■ Required action
Lines from the one containing "- 「由於 Google" through the end of the entries below: set them down exactly, both ends included, with nothing added.

■ Data in this exercise
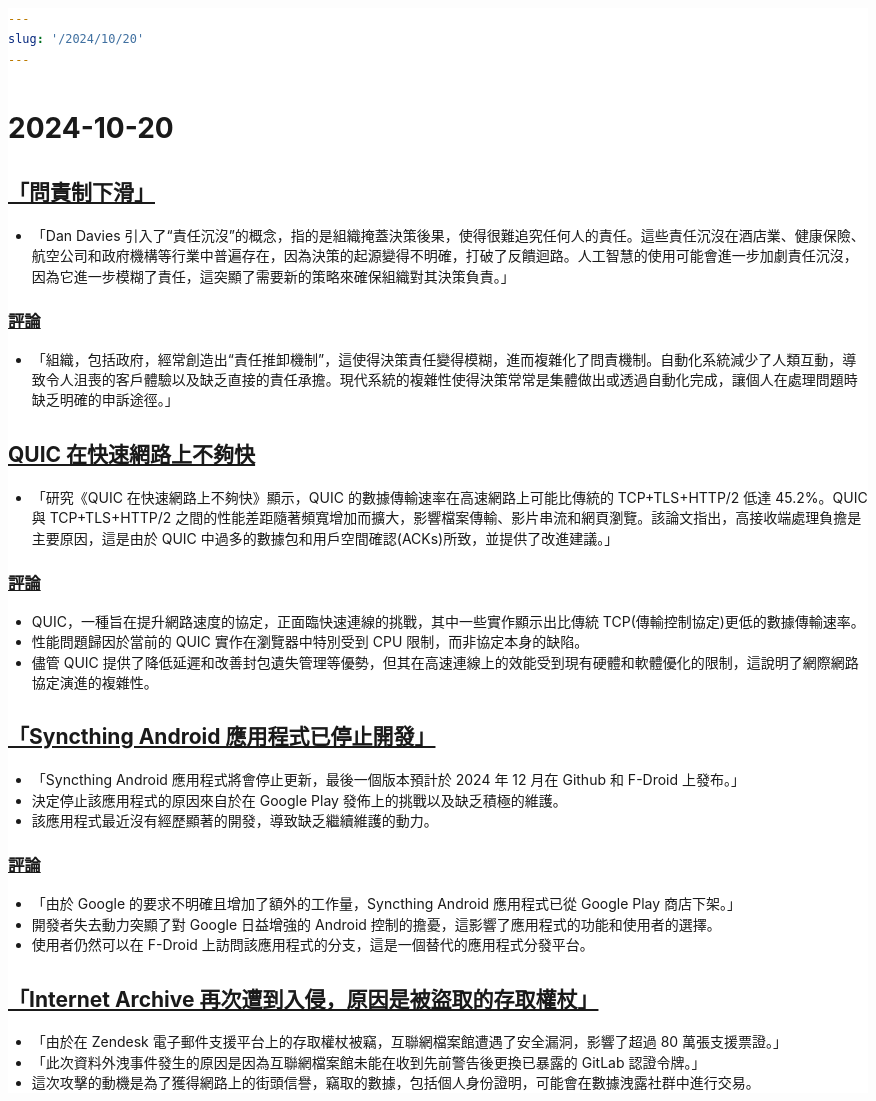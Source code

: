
 ```yaml
---
slug: '/2024/10/20'
---
```


# 2024-10-20

## [「問責制下滑」](https://aworkinglibrary.com/writing/accountability-sinks)

- 「Dan Davies 引入了“責任沉沒”的概念，指的是組織掩蓋決策後果，使得很難追究任何人的責任。這些責任沉沒在酒店業、健康保險、航空公司和政府機構等行業中普遍存在，因為決策的起源變得不明確，打破了反饋迴路。人工智慧的使用可能會進一步加劇責任沉沒，因為它進一步模糊了責任，這突顯了需要新的策略來確保組織對其決策負責。」

### [評論](https://news.ycombinator.com/item?id=41891694)

- 「組織，包括政府，經常創造出“責任推卸機制”，這使得決策責任變得模糊，進而複雜化了問責機制。自動化系統減少了人類互動，導致令人沮喪的客戶體驗以及缺乏直接的責任承擔。現代系統的複雜性使得決策常常是集體做出或透過自動化完成，讓個人在處理問題時缺乏明確的申訴途徑。」

## [QUIC 在快速網路上不夠快](https://arxiv.org/abs/2310.09423)

- 「研究《QUIC 在快速網路上不夠快》顯示，QUIC 的數據傳輸速率在高速網路上可能比傳統的 TCP+TLS+HTTP/2 低達 45.2%。QUIC 與 TCP+TLS+HTTP/2 之間的性能差距隨著頻寬增加而擴大，影響檔案傳輸、影片串流和網頁瀏覽。該論文指出，高接收端處理負擔是主要原因，這是由於 QUIC 中過多的數據包和用戶空間確認(ACKs)所致，並提供了改進建議。」

### [評論](https://news.ycombinator.com/item?id=41890784)

- QUIC，一種旨在提升網路速度的協定，正面臨快速連線的挑戰，其中一些實作顯示出比傳統 TCP(傳輸控制協定)更低的數據傳輸速率。
- 性能問題歸因於當前的 QUIC 實作在瀏覽器中特別受到 CPU 限制，而非協定本身的缺陷。
- 儘管 QUIC 提供了降低延遲和改善封包遺失管理等優勢，但其在高速連線上的效能受到現有硬體和軟體優化的限制，這說明了網際網路協定演進的複雜性。

## [「Syncthing Android 應用程式已停止開發」](https://forum.syncthing.net/t/discontinuing-syncthing-android/23002)

- 「Syncthing Android 應用程式將會停止更新，最後一個版本預計於 2024 年 12 月在 Github 和 F-Droid 上發布。」
- 決定停止該應用程式的原因來自於在 Google Play 發佈上的挑戰以及缺乏積極的維護。
- 該應用程式最近沒有經歷顯著的開發，導致缺乏繼續維護的動力。

### [評論](https://news.ycombinator.com/item?id=41895718)

- 「由於 Google 的要求不明確且增加了額外的工作量，Syncthing Android 應用程式已從 Google Play 商店下架。」
- 開發者失去動力突顯了對 Google 日益增強的 Android 控制的擔憂，這影響了應用程式的功能和使用者的選擇。
- 使用者仍然可以在 F-Droid 上訪問該應用程式的分支，這是一個替代的應用程式分發平台。

## [「Internet Archive 再次遭到入侵，原因是被盜取的存取權杖」](https://www.bleepingcomputer.com/news/security/internet-archive-breached-again-through-stolen-access-tokens/)

- 「由於在 Zendesk 電子郵件支援平台上的存取權杖被竊，互聯網檔案館遭遇了安全漏洞，影響了超過 80 萬張支援票證。」
- 「此次資料外洩事件發生的原因是因為互聯網檔案館未能在收到先前警告後更換已暴露的 GitLab 認證令牌。」
- 這次攻擊的動機是為了獲得網路上的街頭信譽，竊取的數據，包括個人身份證明，可能會在數據洩露社群中進行交易。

■ Task result
- 「由於 Google 的要求不明確且增加了額外的工作量，Syncthing Android 應用程式已從 Google Play 商店下架。」
- 開發者失去動力突顯了對 Google 日益增強的 Android 控制的擔憂，這影響了應用程式的功能和使用者的選擇。
- 使用者仍然可以在 F-Droid 上訪問該應用程式的分支，這是一個替代的應用程式分發平台。

## [「Internet Archive 再次遭到入侵，原因是被盜取的存取權杖」](https://www.bleepingcomputer.com/news/security/internet-archive-breached-again-through-stolen-access-tokens/)

- 「由於在 Zendesk 電子郵件支援平台上的存取權杖被竊，互聯網檔案館遭遇了安全漏洞，影響了超過 80 萬張支援票證。」
- 「此次資料外洩事件發生的原因是因為互聯網檔案館未能在收到先前警告後更換已暴露的 GitLab 認證令牌。」
- 這次攻擊的動機是為了獲得網路上的街頭信譽，竊取的數據，包括個人身份證明，可能會在數據洩露社群中進行交易。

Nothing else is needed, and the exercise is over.